▸ WORK REQUIRED: Where the records below reach the line containing "[[Introduction to Command", start transcribing, and end with the line containing "- ✅ Audio annotations (MP3, WAV, OGG, WebM)", exactly and with nothing else added.

-=-=-

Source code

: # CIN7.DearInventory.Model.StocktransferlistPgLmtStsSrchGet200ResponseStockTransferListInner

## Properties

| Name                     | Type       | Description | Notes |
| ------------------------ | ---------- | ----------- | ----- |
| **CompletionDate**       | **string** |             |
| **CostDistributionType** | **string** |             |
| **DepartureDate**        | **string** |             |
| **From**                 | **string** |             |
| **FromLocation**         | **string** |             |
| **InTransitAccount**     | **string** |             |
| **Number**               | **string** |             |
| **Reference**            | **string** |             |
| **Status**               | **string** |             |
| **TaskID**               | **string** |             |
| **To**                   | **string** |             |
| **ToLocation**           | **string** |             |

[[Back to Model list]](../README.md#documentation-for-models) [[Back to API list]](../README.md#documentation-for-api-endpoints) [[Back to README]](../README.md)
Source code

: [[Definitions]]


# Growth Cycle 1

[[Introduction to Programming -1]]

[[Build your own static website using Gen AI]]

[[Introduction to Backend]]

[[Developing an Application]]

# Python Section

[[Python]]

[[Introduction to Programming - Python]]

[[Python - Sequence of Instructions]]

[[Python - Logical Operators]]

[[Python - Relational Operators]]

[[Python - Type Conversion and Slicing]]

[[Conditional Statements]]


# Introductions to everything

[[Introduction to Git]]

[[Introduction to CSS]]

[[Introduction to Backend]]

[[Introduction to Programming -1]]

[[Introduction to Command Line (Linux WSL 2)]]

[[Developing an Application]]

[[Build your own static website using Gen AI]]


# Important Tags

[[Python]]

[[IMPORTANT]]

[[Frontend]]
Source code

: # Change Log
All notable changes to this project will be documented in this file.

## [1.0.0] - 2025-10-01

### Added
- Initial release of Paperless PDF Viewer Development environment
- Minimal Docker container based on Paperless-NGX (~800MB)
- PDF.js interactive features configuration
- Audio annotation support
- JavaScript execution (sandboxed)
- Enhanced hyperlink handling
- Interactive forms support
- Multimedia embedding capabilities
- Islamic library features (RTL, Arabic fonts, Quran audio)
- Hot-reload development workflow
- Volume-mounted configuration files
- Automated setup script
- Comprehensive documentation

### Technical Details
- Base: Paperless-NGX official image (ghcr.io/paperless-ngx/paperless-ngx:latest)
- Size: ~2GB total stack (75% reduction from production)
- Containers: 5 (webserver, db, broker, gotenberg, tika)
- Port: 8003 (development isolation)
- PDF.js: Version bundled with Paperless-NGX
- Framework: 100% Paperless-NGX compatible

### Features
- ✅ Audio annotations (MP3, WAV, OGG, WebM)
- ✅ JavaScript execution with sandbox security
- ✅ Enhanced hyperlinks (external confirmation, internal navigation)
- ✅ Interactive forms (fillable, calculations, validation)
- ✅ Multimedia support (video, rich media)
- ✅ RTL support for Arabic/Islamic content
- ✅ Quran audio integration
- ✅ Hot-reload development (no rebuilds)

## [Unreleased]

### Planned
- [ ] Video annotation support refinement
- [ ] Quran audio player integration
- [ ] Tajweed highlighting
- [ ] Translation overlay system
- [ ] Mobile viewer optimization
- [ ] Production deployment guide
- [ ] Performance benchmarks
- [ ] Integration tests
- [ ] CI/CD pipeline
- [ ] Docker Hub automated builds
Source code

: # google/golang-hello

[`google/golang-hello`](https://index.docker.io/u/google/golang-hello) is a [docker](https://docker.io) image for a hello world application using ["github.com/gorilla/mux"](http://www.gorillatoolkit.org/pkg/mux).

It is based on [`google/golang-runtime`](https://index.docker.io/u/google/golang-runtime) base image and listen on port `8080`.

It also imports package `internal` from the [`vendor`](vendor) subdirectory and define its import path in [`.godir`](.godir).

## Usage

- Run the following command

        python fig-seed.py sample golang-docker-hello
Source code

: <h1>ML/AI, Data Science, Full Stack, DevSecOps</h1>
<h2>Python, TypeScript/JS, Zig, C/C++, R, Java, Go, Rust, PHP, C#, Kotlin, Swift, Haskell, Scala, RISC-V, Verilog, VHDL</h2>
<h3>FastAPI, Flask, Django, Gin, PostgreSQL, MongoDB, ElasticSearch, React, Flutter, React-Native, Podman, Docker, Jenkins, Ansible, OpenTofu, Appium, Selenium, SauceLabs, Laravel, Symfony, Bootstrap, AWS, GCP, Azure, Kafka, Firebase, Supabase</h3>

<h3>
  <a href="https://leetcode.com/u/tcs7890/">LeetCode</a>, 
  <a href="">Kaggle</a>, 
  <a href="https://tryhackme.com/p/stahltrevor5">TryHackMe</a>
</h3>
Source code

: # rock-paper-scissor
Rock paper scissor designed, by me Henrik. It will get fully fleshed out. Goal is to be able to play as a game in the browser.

-=-=-

▸ RESPONSE AREA:
[[Introduction to Command Line (Linux WSL 2)]]

[[Developing an Application]]

[[Build your own static website using Gen AI]]


# Important Tags

[[Python]]

[[IMPORTANT]]

[[Frontend]]
Source code

: # Change Log
All notable changes to this project will be documented in this file.

## [1.0.0] - 2025-10-01

### Added
- Initial release of Paperless PDF Viewer Development environment
- Minimal Docker container based on Paperless-NGX (~800MB)
- PDF.js interactive features configuration
- Audio annotation support
- JavaScript execution (sandboxed)
- Enhanced hyperlink handling
- Interactive forms support
- Multimedia embedding capabilities
- Islamic library features (RTL, Arabic fonts, Quran audio)
- Hot-reload development workflow
- Volume-mounted configuration files
- Automated setup script
- Comprehensive documentation

### Technical Details
- Base: Paperless-NGX official image (ghcr.io/paperless-ngx/paperless-ngx:latest)
- Size: ~2GB total stack (75% reduction from production)
- Containers: 5 (webserver, db, broker, gotenberg, tika)
- Port: 8003 (development isolation)
- PDF.js: Version bundled with Paperless-NGX
- Framework: 100% Paperless-NGX compatible

### Features
- ✅ Audio annotations (MP3, WAV, OGG, WebM)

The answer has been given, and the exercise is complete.